Filistin devletinin kurulmasının Filistin halkının uluslararası anlaşmalar, BM ve
Güvenlik Konseyi'nin kararlarına uygun ve herkesin kabul ettiği
yol haritası ve diğer uluslararası taahhütlere saygılı bir şekilde olacağını belirten İhsanoğlu," Bu meşru bir haktır, meşru bir taleptir ve bunun sağlanması için herkes
yardımcı olacaktır, bundan eminim''dedi.
Gazze'ye gidecek insani yardım gemisi hakkında da görüşünü belirten İhsanoğlu, masum 9 kişinin hayatını kaybettiği önceki hadiseden sonra yaşanabilecek herhangi bir olayın kötü sonuçlar doğurabileceğini ve buna lüzum olmadığını belirtti. Yardımların normal yollardan yapılmasının gerektiğini vurgulayan İhsanoğlu,
teşkilat olarak Refah sınır kapısından Gazze'ye çok yardım ettiklerini ve yardım etmeye devam edeceklerini söyledi. İhsanoğlu, Filistin devletinin kurulmasıyla Gazze limanlarının açılmasını beklediklerini ve o zaman çok daha kolay olacağını vurguladı.

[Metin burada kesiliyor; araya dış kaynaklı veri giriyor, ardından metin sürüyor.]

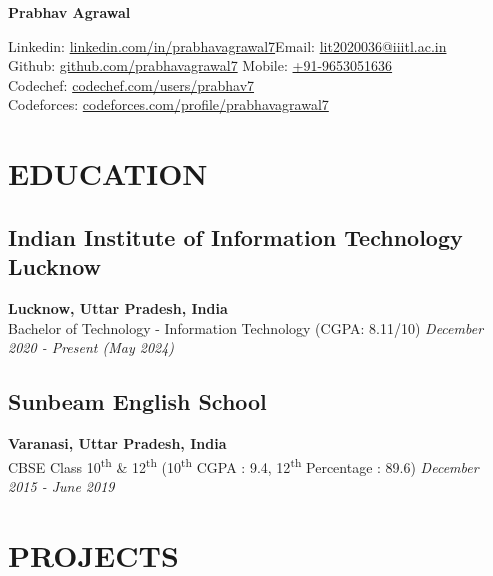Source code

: \documentclass[12pt]{article}
\newcommand{\resumename}[1]{\LARGE\textbf{#1}\hfill\small}
\begin{document}
\resumename{Prabhav Agrawal} 
\vspace*{10pt}
 
Linkedin: 	\hspace*{0.50cm} \href{https://linkedin.com/in/prabhavagrawal7}{linkedin.com/in/prabhavagrawal7}\hfill Email: \href{mailto:lit2020036@iiitl.ac.in}{lit2020036@iiitl.ac.in} \\
Github:		\hspace*{0.77cm} \href{https://github.com/prabhavagrawal7}{github.com/prabhavagrawal7} \hfill Mobile: \href{tel:+919653051636}{+91-9653051636} \\
Codechef:	\hspace*{0.435cm} \href{https://codechef.com/users/prabhav7}{codechef.com/users/prabhav7}\\
Codeforces: \hspace*{0.13cm} \href{https://codeforces.com/profile/prabhavagrawal7}{codeforces.com/profile/prabhavagrawal7}
\section*{EDUCATION}
\subsection*{Indian Institute of Information Technology Lucknow}	\hfill\textbf{Lucknow, Uttar Pradesh, India} \\
Bachelor of Technology - Information Technology (CGPA: 8.11/10) 	\hfill\textit{December 2020 - Present (May 2024)} \\
\subsection*{Sunbeam English School}	\hfill\textbf{Varanasi, Uttar Pradesh, India} \\
CBSE Class 10\textsuperscript{th} \& 12\textsuperscript{th} (10\textsuperscript{th} CGPA : 9.4, 12\textsuperscript{th} Percentage : 89.6) \hfill \textit{December 2015 - June 2019} \\

\section*{PROJECTS}
\end{document}

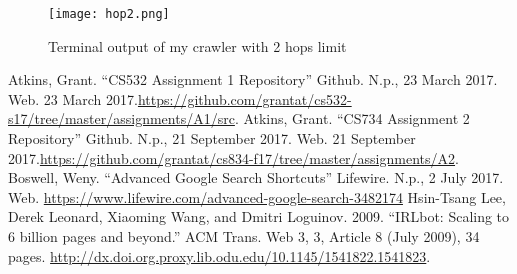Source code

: \documentclass[letterpaper,11pt]{article}
\begin{document}
\begin{figure}[h]
\centering
\texttt{[image: hop2.png]}
\caption{Terminal output of my crawler with 2 hops limit}
\label{fig:hop2}
\end{figure}


\clearpage



\begin{thebibliography}{9}
Atkins, Grant. ``CS532 Assignment 1 Repository'' Github. N.p., 23 March 2017. Web. 23 March 2017.\url{https://github.com/grantat/cs532-s17/tree/master/assignments/A1/src}.
Atkins, Grant. ``CS734 Assignment 2 Repository'' Github. N.p., 21 September 2017. Web. 21 September 2017.\url{https://github.com/grantat/cs834-f17/tree/master/assignments/A2}.
Boswell, Weny. ``Advanced Google Search Shortcuts'' Lifewire. N.p., 2 July 2017. Web. \url{https://www.lifewire.com/advanced-google-search-3482174}
Hsin-Tsang Lee, Derek Leonard, Xiaoming Wang, and Dmitri Loguinov. 2009. ``IRLbot: Scaling to 6 billion pages and beyond.'' ACM Trans. Web 3, 3, Article 8 (July 2009), 34 pages. \url{http://dx.doi.org.proxy.lib.odu.edu/10.1145/1541822.1541823}.
\end{thebibliography}
\end{document}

İKT Genel Sekreteri İhsanoğlu, NATO'nun Libya'ya yaptığı hava saldırıları ve Suriye'de sivillere yönelik yapılan saldırılarda masum insanların hayatlarını kaybettiğini ve bunu tasvip etmediklerini söyledi. NATO'nun hava saldırılarına başlamasından birkaç gün sonra 22 Şubat'ta yaptıkları açıklamanın bütün dünyada makes bulduğunu ifade eden İhsanoğlu, İslam Konferansı yaptığı açıklamayla net tavrını ortaya koyduğunu ifade etti. 'Halkların meşru taleplerine karşı hükümetlerin
silah gücüyle değil siyasi
diyalog süreciyle karşılık vermesi gerekir. Mısır'da ki ve Tunus'daki hadiseler şu gerçeği ortaya koymuştur. Bundan sonra
Ortadoğu,
Kuzey Afrika ülkelerinde halklar bundan sonra
demokratikleşme arzusu içerisindedirler ve siyasi rejimin totaliter rejimden çok partili ortaklaşma hayat tarzına geçmek istiyorlar. O bakımdan biz bunları destekledik."dedi. Aynı hadisenin Suriye'de de yaşandığını belirten İhsanoğlu, Suriye'de ki siyasi güçlerle ve iktidarla sessiz diplomasi üslubuyla bir sürü girişimlerde bulunduklarını kaydetti.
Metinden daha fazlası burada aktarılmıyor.